Emma Bilyeu has been a studio intern since July, working primarily in the etching and papermaking studios, as well as with our fall artist’s book residents. For the exhibition, Emma worked with handmade paper, intaglio printing, and letterpress, the final results reflecting her fear of a static mind. After witnessing the brain’s downfall within her own family and realizing that she’s likely to face a similar fate, she has become hyper aware of moments when her brain is idle.
“When I could be thinking critically, I am often reciting lyrics or repeatedly counting to eight,” she says. Through layers of intaglio and letterpress printing, Emma repeats characters that are only reminiscent of language, as well as numbers one through eight. These, she says, “are a record of her space-holder thoughts.”
She also created handmade paper pieces using overbeaten abaca, which have a skin-like translucency. They represent brain scans: vague and indecipherable, but not empty. Grey Matter, a hand-bound piece also using overbeaten abaca, conjures images of a single brain hemisphere, both fragile and resilient.
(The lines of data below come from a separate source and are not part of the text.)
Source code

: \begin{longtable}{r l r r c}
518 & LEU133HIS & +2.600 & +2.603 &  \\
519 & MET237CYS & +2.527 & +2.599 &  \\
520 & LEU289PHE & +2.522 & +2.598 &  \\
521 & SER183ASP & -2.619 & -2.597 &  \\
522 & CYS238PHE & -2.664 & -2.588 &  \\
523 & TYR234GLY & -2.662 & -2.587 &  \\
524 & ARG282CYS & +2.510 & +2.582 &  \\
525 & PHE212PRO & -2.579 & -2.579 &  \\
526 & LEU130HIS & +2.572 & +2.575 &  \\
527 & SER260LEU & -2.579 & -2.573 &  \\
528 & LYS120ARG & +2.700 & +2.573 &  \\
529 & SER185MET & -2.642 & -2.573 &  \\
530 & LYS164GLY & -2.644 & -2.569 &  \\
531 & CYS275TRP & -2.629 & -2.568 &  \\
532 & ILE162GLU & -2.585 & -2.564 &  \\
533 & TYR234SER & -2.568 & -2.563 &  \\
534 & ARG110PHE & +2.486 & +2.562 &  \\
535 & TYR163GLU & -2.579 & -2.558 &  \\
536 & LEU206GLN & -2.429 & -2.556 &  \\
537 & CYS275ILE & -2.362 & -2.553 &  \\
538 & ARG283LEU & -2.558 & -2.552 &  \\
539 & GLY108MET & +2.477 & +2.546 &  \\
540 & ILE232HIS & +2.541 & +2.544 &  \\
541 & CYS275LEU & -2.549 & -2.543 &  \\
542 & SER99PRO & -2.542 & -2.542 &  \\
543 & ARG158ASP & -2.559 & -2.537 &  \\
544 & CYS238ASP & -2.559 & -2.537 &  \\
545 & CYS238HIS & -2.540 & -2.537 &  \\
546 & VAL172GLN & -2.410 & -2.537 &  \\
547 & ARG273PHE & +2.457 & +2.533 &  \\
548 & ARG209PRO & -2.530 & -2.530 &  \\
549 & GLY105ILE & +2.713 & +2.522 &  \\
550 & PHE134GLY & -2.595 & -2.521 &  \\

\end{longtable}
Mara Hyman has also been a studio intern for the last six months, working in the letterpress and silkscreen studios, and assisting with artist’s book production. During her time here, Mara has produced work in many media, including zines (letterpress and cut-n-paste/copy-machine printed), screen-printed curtains, mixed media collages, photopolymer prints, and both paper and ceramic sculptures. She says she loves the “intricacy and intimacy of traditional printmaking, as well as the immediacy and accessibility of cell phone photos and copy machines.”
In her work, Mara contends with ideas of public and private space: claiming space as one’s own and then allowing oneself to be vulnerable and honest; accessing privacy as privilege; and achieving privacy in public space. Her screen-printed printed curtains feature repetitious window imagery, portraying the barrier and binary of public and private.
Much of Mara’s other work centers on fetishism and romanticism. She uses themes of objectification and abjection to “struggle through [her] own gender, sexuality, and heartbreak, and the trauma of living in a sexualized body.”
Katie Wofford has been WSW’s Nonprofit-Management Intern since January, working with the marketing team, planning WSW’s many events, and maintaining our database. In her year at WSW, Katie has come a long way in looking at her artistic practice.
College taught her to create minimalist work free from emotional meaning, but after working alongside both spring and fall intern groups (and taking and SAI workshop in sculptural papermaking), she’s brought representation back into her work.
One current body of work—a large closed basket and two sets of paper sculptures—represents shelter and by extension, ways to heal oneself so that shelter is no longer needed. Katie’s second body of work is a series of mixed media prints depicting plants noted for their healing properties.
“As I was installing,” Katie admits, “the two bodies of work felt too different from one another, given their conceptual relationship. I decided that the sculptures needed to literally function as a home or a shelter, so now they’re plant houses! It turns out tillandsia are quite finicky and need to be babied, so that worked out surprisingly well for a spur-of-the-moment decision.”
Last weekend, WSW held an opening reception for i forgot i was worried about you. If you missed it, stop by the studio anytime before December 18th to see what these talented ladies have been up to. We can hardly believe there are only a few weeks left of the term, but are so excited to see what they do next!